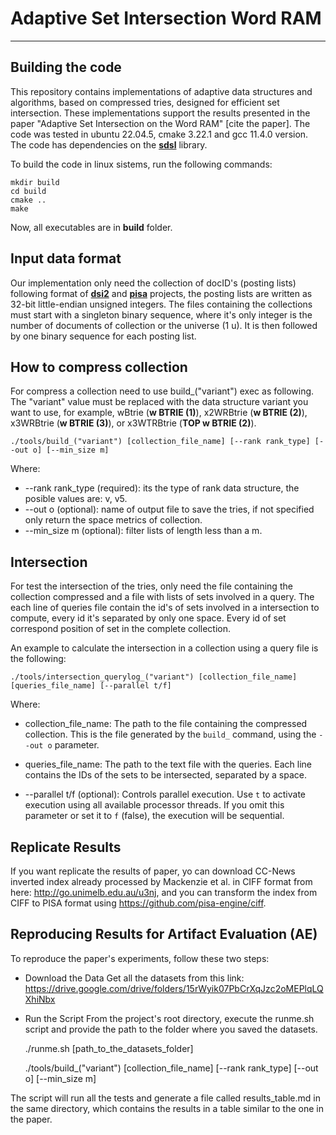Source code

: # Adaptive Set Intersection Word RAM
--------
## Building the code
This repository contains implementations of adaptive data structures and algorithms, based on compressed tries, designed for efficient set intersection. These implementations support the results presented in the paper "Adaptive Set Intersection on the Word RAM" [cite the paper].
The code was tested in ubuntu 22.04.5, cmake 3.22.1 and gcc 11.4.0 version. The code has dependencies on the [**sdsl**](https://github.com/simongog/sdsl-lite) library.

To build the code in linux sistems, run the following commands:

    mkdir build
    cd build
    cmake ..
    make

Now, all executables are in **build** folder.

## Input data format
Our implementation only need the collection of docID's (posting lists) following format of [**dsi2**](https://github.com/ot/ds2i) and [**pisa**](https://github.com/pisa-engine/pisa) projects, the posting lists are written as 32-bit little-endian unsigned integers. The files containing the collections must start with a singleton binary sequence, where it's only integer is the number of documents of collection or the universe (1 u). It is then followed by one binary sequence for each posting list. 

## How to compress collection
For compress a collection need to use build_("variant") exec as following. The "variant" value must be replaced with the data structure variant you want to use, for example, wBtrie (**w BTRIE (1)**), x2WRBtrie (**w BTRIE (2)**), x3WRBtrie (**w BTRIE (3)**), or x3WTRBtrie (**TOP w BTRIE (2)**).

    ./tools/build_("variant") [collection_file_name] [--rank rank_type] [--out o] [--min_size m]
Where:
* --rank rank_type (required): its the type of rank data structure, the posible values are: v, v5.
* --out o (optional): name of output file to save the tries, if not specified only return the space metrics of collection.
* --min_size m (optional): filter lists of length less than a m.

## Intersection
For test the intersection of the tries, only need the file containing the collection compressed and a file with lists of sets involved in a query. The each line of queries file contain the id's of sets involved in a intersection to compute, every id it's separated by only one space. Every id of set correspond position of set in the complete collection.

An example to calculate the intersection in a collection using a query file is the following:

    ./tools/intersection_querylog_("variant") [collection_file_name] [queries_file_name] [--parallel t/f]
    
Where:
* collection_file_name: The path to the file containing the compressed collection. This is the file generated by the `build_` command, using the `--out o` parameter.

* queries_file_name: The path to the text file with the queries. Each line contains the IDs of the sets to be intersected, separated by a space.

* --parallel t/f (optional): Controls parallel execution. Use `t` to activate execution using all available processor threads. If you omit this parameter or set it to `f` (false), the execution will be sequential.
    
## Replicate Results
If you want replicate the results of paper, yo can download CC-News inverted index already processed by Mackenzie et al. in CIFF format from here: <http://go.unimelb.edu.au/u3nj>, and you can transform the index from CIFF to PISA format using <https://github.com/pisa-engine/ciff>.

## Reproducing Results for Artifact Evaluation (AE)
To reproduce the paper's experiments, follow these two steps:

* Download the Data
Get all the datasets from this link: https://drive.google.com/drive/folders/15rWyik07PbCrXqJzc2oMEPlqLQXhiNbx

* Run the Script
From the project's root directory, execute the runme.sh script and provide the path to the folder where you saved the datasets.

    ./runme.sh [path_to_the_datasets_folder]
  
    ./tools/build_("variant") [collection_file_name] [--rank rank_type] [--out o] [--min_size m]
    
   
The script will run all the tests and generate a file called results_table.md in the same directory, which contains the results in a table similar to the one in the paper.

= = = = =

ACTIVITY → The reply should hold only the lines of the listing above starting at the line containing "Now, all executables are in **build** folder." and ending at the line containing "For compress a", exactly as written.

EXERCISE ANSWER →
Now, all executables are in **build** folder.

## Input data format
Our implementation only need the collection of docID's (posting lists) following format of [**dsi2**](https://github.com/ot/ds2i) and [**pisa**](https://github.com/pisa-engine/pisa) projects, the posting lists are written as 32-bit little-endian unsigned integers. The files containing the collections must start with a singleton binary sequence, where it's only integer is the number of documents of collection or the universe (1 u). It is then followed by one binary sequence for each posting list. 

## How to compress collection
For compress a collection need to use build_("variant") exec as following. The "variant" value must be replaced with the data structure variant you want to use, for example, wBtrie (**w BTRIE (1)**), x2WRBtrie (**w BTRIE (2)**), x3WRBtrie (**w BTRIE (3)**), or x3WTRBtrie (**TOP w BTRIE (2)**).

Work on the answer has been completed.